# SUPPLIED DATA:
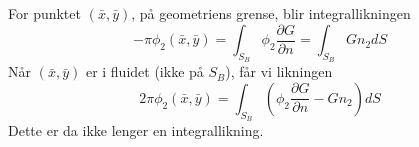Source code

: For punktet $(\bar{x},\bar{y})$, på geometriens grense, blir integrallikningen
\begin{equation}
    -\pi \phi_2(\bar{x},\bar{y})  = \int_{S_B}  \phi_2  \frac{\partial G }{\partial n} = \int_{S_B}  G n_2 dS \label{142}
\end{equation}
Når $(\bar{x},\bar{y})$ er i fluidet (ikke på $S_B$), får vi likningen
\begin{equation}\label{eq:143}
    2\pi \phi_2(\bar{x},\bar{y})  = \int_{S_B}  ( \phi_2  \frac{\partial G }{\partial n}-G n_2 )dS 
\end{equation}
Dette er da ikke lenger en integrallikning.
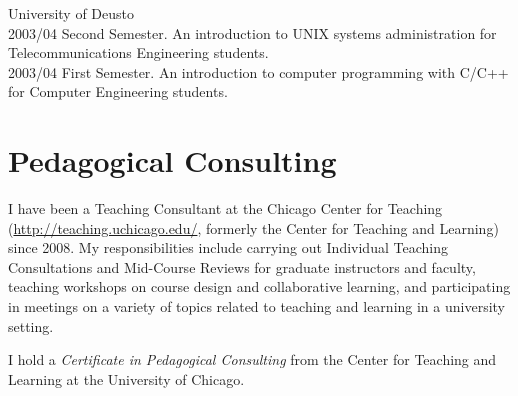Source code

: \documentclass{resume}
\begin{document}
\begin{category}{University of Deusto} 
\\
2003/04 Second Semester. An introduction to UNIX systems administration for Telecommunications Engineering students.
\\
2003/04 First Semester. An introduction to computer programming with C/C++ for Computer Engineering students.
\end{category}

\section*{\hspace{-1cm}Pedagogical Consulting}

I have been a Teaching Consultant at the Chicago Center for Teaching (\url{http://teaching.uchicago.edu/}, formerly the Center for Teaching and Learning) since 2008. My responsibilities include carrying out Individual Teaching Consultations and Mid-Course Reviews for graduate instructors and faculty, teaching workshops on course design and collaborative learning, and participating in meetings on a variety of topics related to teaching and learning in a university setting.

I hold a \emph{Certificate in Pedagogical Consulting} from the Center for Teaching and Learning at the University of Chicago.
\end{document}

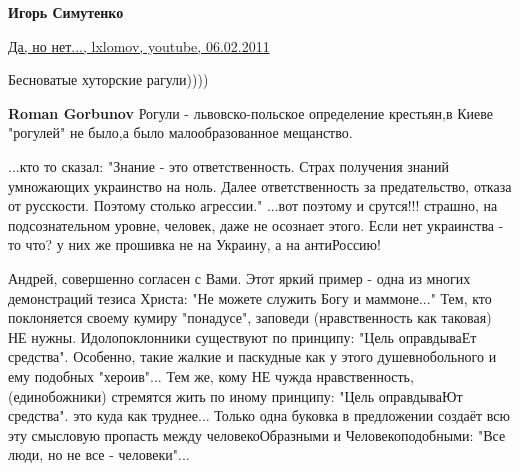 \begin{itemize}
\begin{itemize}
 
\textbf{Игорь Симутенко} 

\href{https://youtu.be/PqC5amepVB0}{%
Да, но нет..., lxlomov, youtube, 06.02.2011%
}
\end{itemize}

 
Бесноватые хуторские рагули))))

\begin{itemize}
 
\textbf{Roman Gorbunov} Рогули - львовско-польское определение крестьян,в Киеве "рогулей" не было,а было малообразованное мещанство.
\end{itemize}

 

...кто то сказал: "Знание - это ответственность. Страх получения знаний
умножающих украинство на ноль. Далее ответственность за предательство, отказа
от русскости. Поэтому столько агрессии." ...вот поэтому и срутся!!! страшно, на
подсознательном уровне, человек, даже не осознает этого. Если нет украинства -
то что? у них же прошивка не на Украину, а на антиРоссию!


 

\obeycr
Андрей, совершенно согласен с Вами.
Этот яркий пример - одна из многих демонстраций тезиса Христа: "Не можете служить Богу и маммоне..."
Тем, кто поклоняется своему кумиру "понадусе", заповеди (нравственность как таковая) НЕ нужны.
Идолопоклонники существуют по принципу: "Цель оправдываЕт средства". Особенно, такие жалкие и паскудные как у этого душевнобольного и ему подобных "хероив"...
Тем же, кому НЕ чужда нравственность, (единобожники) стремятся жить по иному принципу: "Цель оправдываЮт средства". это куда как труднее...
Только одна буковка в предложении создаёт всю эту смысловую пропасть между человекоОбразными и Человекоподобными: "Все люди, но не все - человеки"...
\restorecr


\end{itemize}
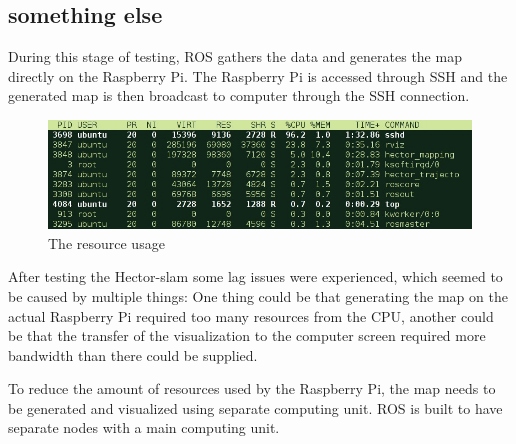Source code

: \subsection{something else}
During this stage of testing, ROS gathers the data and generates the map directly on the Raspberry Pi. The Raspberry Pi is accessed through SSH and the generated map is then broadcast to computer through the SSH connection.

\begin{figure}[H]
	\centering
	\includegraphics[width=.8\linewidth]{images/rvisScreenshotCropped.jpg}
	\caption{The resource usage}
\end{figure}


After testing the Hector-slam some lag issues were experienced, which seemed to be caused by multiple things: One thing could be that generating the map on the actual Raspberry Pi required too many resources from the CPU, another could be that the transfer of the visualization to the computer screen required more bandwidth than there could be supplied.

To reduce the amount of resources used by the Raspberry Pi, the map needs to be generated and visualized using separate computing unit. ROS is built to have separate nodes with a main computing unit.


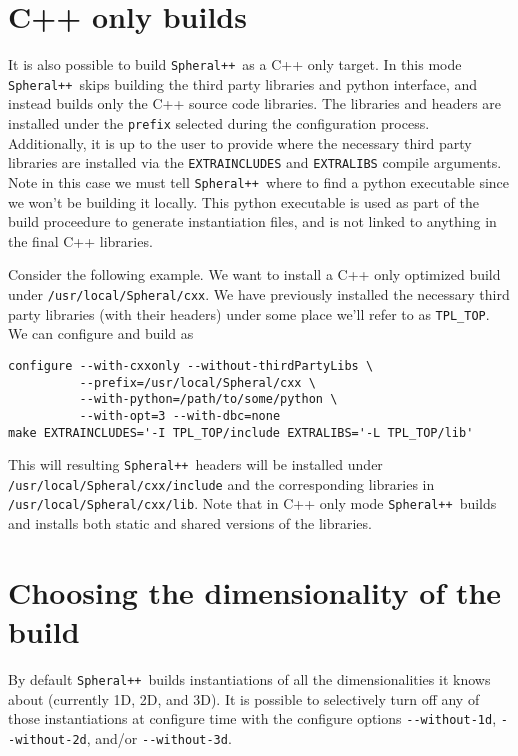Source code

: \documentclass{article}
\newcommand{\Spheral}{{\tt Spheral++}}
\begin{document}
\section{C++ only builds}

It is also possible to build \Spheral\ as a C++ only target.  In this mode \Spheral\ skips building the third party libraries and python interface, and instead builds only the C++ source code libraries.  The libraries and headers are installed under the \verb.prefix. selected during the configuration process.  Additionally, it is up to the user to provide where the necessary third party libraries are installed via the \verb.EXTRAINCLUDES. and \verb.EXTRALIBS. compile arguments.  Note in this case we must tell \Spheral\ where to find a python executable since we won't be building it locally.  This python executable is used as part of the build proceedure to generate instantiation files, and is not linked to anything in the final C++ libraries.

Consider the following example.  We want to install a C++ only optimized build under \verb./usr/local/Spheral/cxx..  We have previously installed the necessary third party libraries (with their headers) under some place we'll refer to as \verb.TPL_TOP..  We can configure and build as

\begin{verbatim}
configure --with-cxxonly --without-thirdPartyLibs \ 
          --prefix=/usr/local/Spheral/cxx \ 
          --with-python=/path/to/some/python \
          --with-opt=3 --with-dbc=none 
make EXTRAINCLUDES='-I TPL_TOP/include EXTRALIBS='-L TPL_TOP/lib'
\end{verbatim}

This will resulting \Spheral\ headers will be installed under \verb./usr/local/Spheral/cxx/include. and the corresponding libraries in \verb./usr/local/Spheral/cxx/lib..  Note that in C++ only mode \Spheral\ builds and installs both static and shared versions of the libraries.

\section{Choosing the dimensionality of the build}

By default \Spheral\ builds instantiations of all the dimensionalities it knows about (currently 1D, 2D, and 3D).  It is possible to selectively turn off any of those instantiations at configure time with the configure options \verb.--without-1d., \verb.--without-2d., and/or \verb.--without-3d..
\end{document}
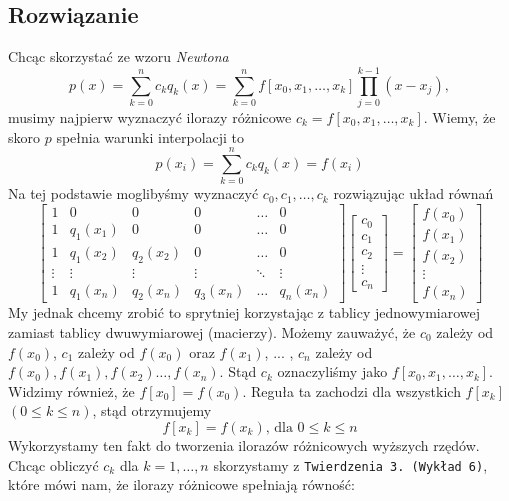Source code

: \documentclass[a4paper]{article}
\begin{document}
    \subsection{Rozwiązanie}
    Chcąc skorzystać ze wzoru \emph{Newtona}
   \[ p(x) = \sum_{k=0}^n c_kq_k(x) = \sum_{k=0}^n f[x_0,x_1,\dots,x_k] \prod_{j=0}^{k-1} (x - x_j),\]
    musimy najpierw wyznaczyć ilorazy różnicowe $c_k = f[x_0,x_1,\dots,x_k]$.
    Wiemy, że skoro $p$ spełnia warunki interpolacji to 
    \[p(x_i) = \sum_{k=0}^n c_kq_k(x) = f(x_i)\]
    Na tej podstawie moglibyśmy wyznaczyć $c_0, c_1, \dots, c_k$ rozwiązując układ równań
    \[
    \begin{bmatrix}
    1       & 0           & 0         & 0       & \dots     & 0         \\
    1       & q_1(x_1)    & 0         & 0       & \dots     & 0         \\
    1       & q_1(x_2)    & q_2(x_2)  & 0       & \dots     & 0         \\
    \vdots  & \vdots      & \vdots    & \vdots  & \ddots    & \vdots    \\
    1       & q_1(x_n)    & q_2(x_n)  & q_3(x_n)& \dots     & q_n(x_n)  
    \end{bmatrix}
    \begin{bmatrix}
    c_0 \\
    c_1 \\
    c_2 \\
    \vdots \\
    c_n
    \end{bmatrix}
    =
    \begin{bmatrix}
    f(x_0) \\
    f(x_1) \\
    f(x_2) \\
    \vdots \\
    f(x_n)
    \end{bmatrix}
    \]
    My jednak chcemy zrobić to sprytniej korzystając z tablicy jednowymiarowej zamiast tablicy dwuwymiarowej (macierzy).
    Możemy zauważyć, że $c_0$ zależy od $f(x_0)$, $c_1$ zależy od $f(x_0)$ oraz $f(x_1)$, ... , $c_n$ zależy od $f(x_0), f(x_1),f(x_2) \dots, f(x_n)$. Stąd $c_k$ oznaczyliśmy jako $f[x_0,x_1,\dots,x_k]$.
    Widzimy również, że $f[x_0] = f(x_0)$. Reguła ta zachodzi dla wszystkich $f[x_k]$ $(0 \leq k \leq n)$, stąd otrzymujemy
    \[f[x_k] = f(x_k) \text{, dla } 0 \leq k \leq n \]
    Wykorzystamy ten fakt do tworzenia ilorazów różnicowych wyższych rzędów. Chcąc obliczyć $c_k$ dla $ k = 1,\dots, n$ skorzystamy z \texttt{Twierdzenia 3. (Wykład 6)}, które mówi nam, że ilorazy różnicowe spełniają równość:
\end{document}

# TASK STATEMENT:
Only the lines from the one containing "k \leq n \]" through the last line above belong in your answer. Retype them exactly.

# WRITTEN SOLUTION:
    \[f[x_k] = f(x_k) \text{, dla } 0 \leq k \leq n \]
    Wykorzystamy ten fakt do tworzenia ilorazów różnicowych wyższych rzędów. Chcąc obliczyć $c_k$ dla $ k = 1,\dots, n$ skorzystamy z \texttt{Twierdzenia 3. (Wykład 6)}, które mówi nam, że ilorazy różnicowe spełniają równość:
\end{document}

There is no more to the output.